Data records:
-*-
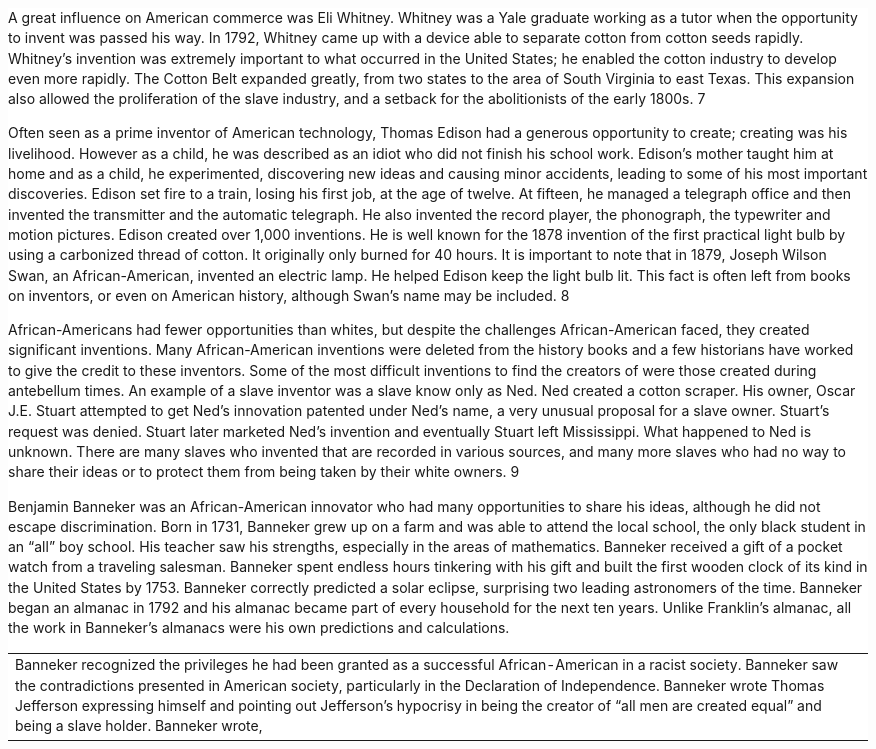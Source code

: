 A great influence on American commerce was Eli Whitney.  Whitney was a Yale graduate working as a tutor when the opportunity to invent was passed his way.  In 1792, Whitney came up with a device able to separate cotton from cotton seeds rapidly.  Whitney’s invention was extremely important to what occurred in the United States; he enabled the cotton industry to develop even more rapidly.  The Cotton Belt expanded greatly, from two states to the area of South Virginia to east Texas.  This expansion also allowed the proliferation of the slave industry, and a setback for the abolitionists of the early 1800s. 7
</p>
<p>
Often seen as a prime inventor of American technology, Thomas Edison had a generous opportunity to create; creating was his livelihood.  However as a child, he was described as an idiot who did not finish his school work.  Edison’s mother taught him at home and as a child, he experimented, discovering new ideas and causing minor accidents, leading to some of his most important discoveries.  Edison set fire to a train, losing his first job, at the age of twelve.  At fifteen, he managed a telegraph office and then invented the transmitter and the automatic telegraph.  He also invented the record player, the phonograph, the typewriter and motion pictures.  Edison created over 1,000 inventions.  He is well known for the 1878 invention of the first practical light bulb by using a carbonized thread of cotton.  It originally only burned for 40 hours.  It is important to note that in 1879, Joseph Wilson Swan, an African-American, invented an electric lamp.  He helped Edison keep the light bulb lit.  This fact is often left from books on inventors, or even on American history, although Swan’s name may be included. 8
</p>
<p>
African-Americans had fewer opportunities than whites, but despite the challenges African-American faced, they created significant inventions.  Many African-American inventions were deleted from the history books and a few historians have worked to give the credit to these inventors.  Some of the most difficult inventions to find the creators of were those created during antebellum times. An example of a slave inventor was a slave know only as Ned.  Ned created a cotton scraper.  His owner, Oscar J.E. Stuart attempted to get Ned’s innovation patented under Ned’s name, a very unusual proposal for a slave owner.  Stuart’s request was denied.  Stuart later marketed Ned’s invention and eventually Stuart left Mississippi.  What happened to Ned is unknown.  There are many slaves who invented that are recorded in various sources, and many more slaves who had no way to share their ideas or to protect them from being taken by their white owners. 9
</p>
<p>
Benjamin Banneker was an African-American innovator who had many opportunities to share his ideas, although he did not escape discrimination.  Born in 1731, Banneker grew up on a farm and was able to attend the local school, the only black student in an “all” boy school.   His teacher saw his strengths, especially in the areas of mathematics.  Banneker received a gift of a pocket watch from a traveling salesman.  Banneker spent endless hours tinkering with his gift and built the first wooden clock of its kind in the United States by 1753.  Banneker correctly predicted a solar eclipse, surprising two leading astronomers of the time.  Banneker began an almanac in 1792 and his almanac became part of every household for the next ten years.  Unlike Franklin’s almanac, all the work in Banneker’s almanacs were his own predictions and calculations.
</p>
<table border="0">
<tr>
<td>
Banneker recognized the privileges he had been granted as a successful African-American in a racist society.  Banneker saw the contradictions presented in American society, particularly in the Declaration of Independence.  Banneker wrote Thomas Jefferson expressing himself and pointing out Jefferson’s hypocrisy in being the creator of “all men are created equal” and being a slave holder.  Banneker wrote,
</td>
<td>
</td>
</tr>
</table>
<blockquote>
<font size="-1">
-*-
### WORK INSTRUCTIONS
Show every line above in which the word "States" is found.

### ANSWER SPACE
: A great influence on American commerce was Eli Whitney.  Whitney was a Yale graduate working as a tutor when the opportunity to invent was passed his way.  In 1792, Whitney came up with a device able to separate cotton from cotton seeds rapidly.  Whitney’s invention was extremely important to what occurred in the United States; he enabled the cotton industry to develop even more rapidly.  The Cotton Belt expanded greatly, from two states to the area of South Virginia to east Texas.  This expansion also allowed the proliferation of the slave industry, and a setback for the abolitionists of the early 1800s. 7
Benjamin Banneker was an African-American innovator who had many opportunities to share his ideas, although he did not escape discrimination.  Born in 1731, Banneker grew up on a farm and was able to attend the local school, the only black student in an “all” boy school.   His teacher saw his strengths, especially in the areas of mathematics.  Banneker received a gift of a pocket watch from a traveling salesman.  Banneker spent endless hours tinkering with his gift and built the first wooden clock of its kind in the United States by 1753.  Banneker correctly predicted a solar eclipse, surprising two leading astronomers of the time.  Banneker began an almanac in 1792 and his almanac became part of every household for the next ten years.  Unlike Franklin’s almanac, all the work in Banneker’s almanacs were his own predictions and calculations.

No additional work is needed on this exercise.